De acordo com o empregador do costureiro, o empresário Roberto Madureira, a evolução dele no trabalho e na comunicação em tão pouco tempo, num sinal de empenho, fez com que conquistasse a simpatia de todos ao seu redor. Também é motivo de elogio o fato do jovem ter os valores de honestidade e bondade intrínsecos em sua conduta. “Chega a ser visto como inocente, mas se trata de uma inclinação inabalável em tomar as atitudes corretas”, acrescenta a sócia da empresa, Farlete Madureira, esposa de Roberto.
Filho do casal de empregadores de Canoas, o gerente de compras e vendas da empresa, Vinícius Madureira, diz que a alegria e a tranquilidade de Ablaye são contagiantes. “Trocamos o ‘bom dia’ pelo ‘salamaleico’ e tivemos de aprender mais sobre o Ramadã”, conta o executivo. Vale acrescentar que a expressão árabe “salamaleico”, usada pelos muçulmanos, significa “que a paz esteja sobre vós”. E a respeito do Ramadã, Vinícius comenta que tinham todos de se policiar durante o período de jejum, um ritual do Islã, para não oferecer comida a Ablaye. “Estamos passando por um processo de integração cultural, o que é enriquecedor para todos nós”, conclui Vinícius.
Mais do que trabalho para um casal haitiano
Sócia-proprietária de um tradicional bar em Ivoti, Claucia Möbus se diz animada com o ingresso do haitiano Michel Elysée, 28, em sua equipe de funcionários. Além de contratar também a esposa dele, a Marie Denise Saint Asse, 30, como auxiliar de cozinha, Claucia aprovou tanto a experiência com o casal que já está em processo de seleção de outros imigrantes por intermédio da AME.
Claucia descreve Michel como um colaborador comprometido com o trabalho. “Apesar das limitações na hora de comunicar, por ainda não dominar o português, ele segue direitinho as instruções que damos e realiza as tarefas focado no que está fazendo”, observa. Ela acredita que a realidade sofrida pela qual passaram faz com que se dediquem com afinco para garantir uma vida nova no Brasil. “Receber o Michel e a sua esposa tem agregado bastante à nossa vida”, destaca. “É uma experiência diferente e a gente está muito feliz por poder contribuir com pessoas que precisam de ajuda.”

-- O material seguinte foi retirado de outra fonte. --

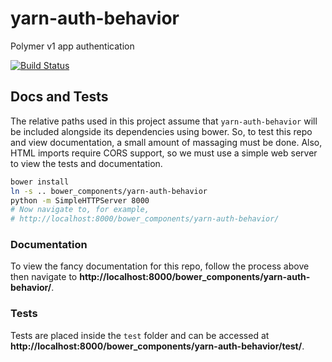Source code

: # yarn-auth-behavior
Polymer v1 app authentication

[![Build Status](https://travis-ci.org/yarn-co/yarn-auth-behavior.svg?branch=master)](https://travis-ci.org/yarn-co/yarn-auth-behavior)

## Docs and Tests
The relative paths used in this project assume that `yarn-auth-behavior` will be included alongside its dependencies using bower.  So, to test this repo and view documentation, a small amount of massaging must be done.  Also, HTML imports require CORS support, so we must use a simple web server to view the tests and documentation.
```bash
bower install
ln -s .. bower_components/yarn-auth-behavior
python -m SimpleHTTPServer 8000
# Now navigate to, for example,
# http://localhost:8000/bower_components/yarn-auth-behavior/
```

### Documentation
To view the fancy documentation for this repo, follow the process above then navigate to **http://localhost:8000/bower_components/yarn-auth-behavior/**.

### Tests
Tests are placed inside the `test` folder and can be accessed at **http://localhost:8000/bower_components/yarn-auth-behavior/test/**.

Uma estudante de Administração de Empresas em seu país
A haitiana Mariaine Antoine Loissaint, 27, trabalha como auxiliar de cozinha em um empório na Avenida Presidente Lucena, em Ivoti, um estabelecimento que combina padaria e confeitaria com armazém e cafeteria. Para a sua empregadora, Salete Baratto, apesar de alguns desafios de adaptação para ambas, especialmente num primeiro momento, a oportunidade de intercâmbio tem se mostrado bastante positiva. “A gente procura falar um pouco de francês, mas ela se esforça para se fazer entender em português mesmo”, observa Salete. “Com a Mariaine, encontramos uma pessoa amigável e prestativa.”
A empresária do ramo gastronômico ressalta que sua funcionária é inteligente e sabe se colocar, pois já chega para trabalhar com um efusivo bom dia. Atualmente, a jovem haitiana e o marido, da mesma nacionalidade, moram em Estância Velha e tem um filho, chamado Dji Frantz Richard Loissaint, que ficou na República do Haiti. “Pretendemos trazer o menino ao Brasil para viver aqui conosco”, acrescenta Mariaine. Ela faz planos para o futuro que vislumbra no Brasil. “Lá, no Haiti, eu estudava Administração de Empresas, agora penso em fazer a faculdade aqui no País de vocês”, anima-se.

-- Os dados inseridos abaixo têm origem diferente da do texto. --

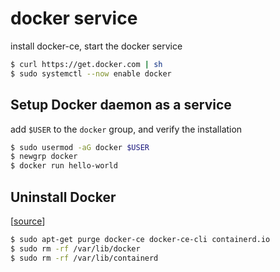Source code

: # docker service

install docker-ce, start the docker service

```bash
$ curl https://get.docker.com | sh
$ sudo systemctl --now enable docker
```

## Setup Docker daemon as a service

add `$USER` to the `docker` group, and verify the installation

```bash
$ sudo usermod -aG docker $USER
$ newgrp docker
$ docker run hello-world
```

## Uninstall Docker

[[source](https://docs.docker.com/engine/install/ubuntu/#uninstall-docker-engine)]

```bash
$ sudo apt-get purge docker-ce docker-ce-cli containerd.io
$ sudo rm -rf /var/lib/docker
$ sudo rm -rf /var/lib/containerd
```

Profissional capacitado no Haiti trabalha na construção civil hamburguense
O haitiano Jonius Versaille, 28, trouxe na bagagem para Novo Hamburgo os seus certificados de capacitações profissionais realizadas em uma empresa norte-americana da construção civil. Trata-se de uma multinacional que tem contribuído na reconstrução de seu país. A informação curricular foi o fator que levou a AME a providenciar a intermediação entre Jonius e uma construtora em Novo Hamburgo que utiliza um sistema muito similar ao modelo “made in USA” para a montagem de casas.
A mediação deu tão certo que Jonius foi rapidamente empregado. O jovem conta que perdeu familiares, além de sua casa no Haiti, e que agarrou a chance de mudar de vida no Brasil. “Estou há alguns meses trabalhando em Novo Hamburgo e, inclusive, moro na cidade”, conta com o sorriso de quem não guarda ressentimentos em relação aos dias difíceis.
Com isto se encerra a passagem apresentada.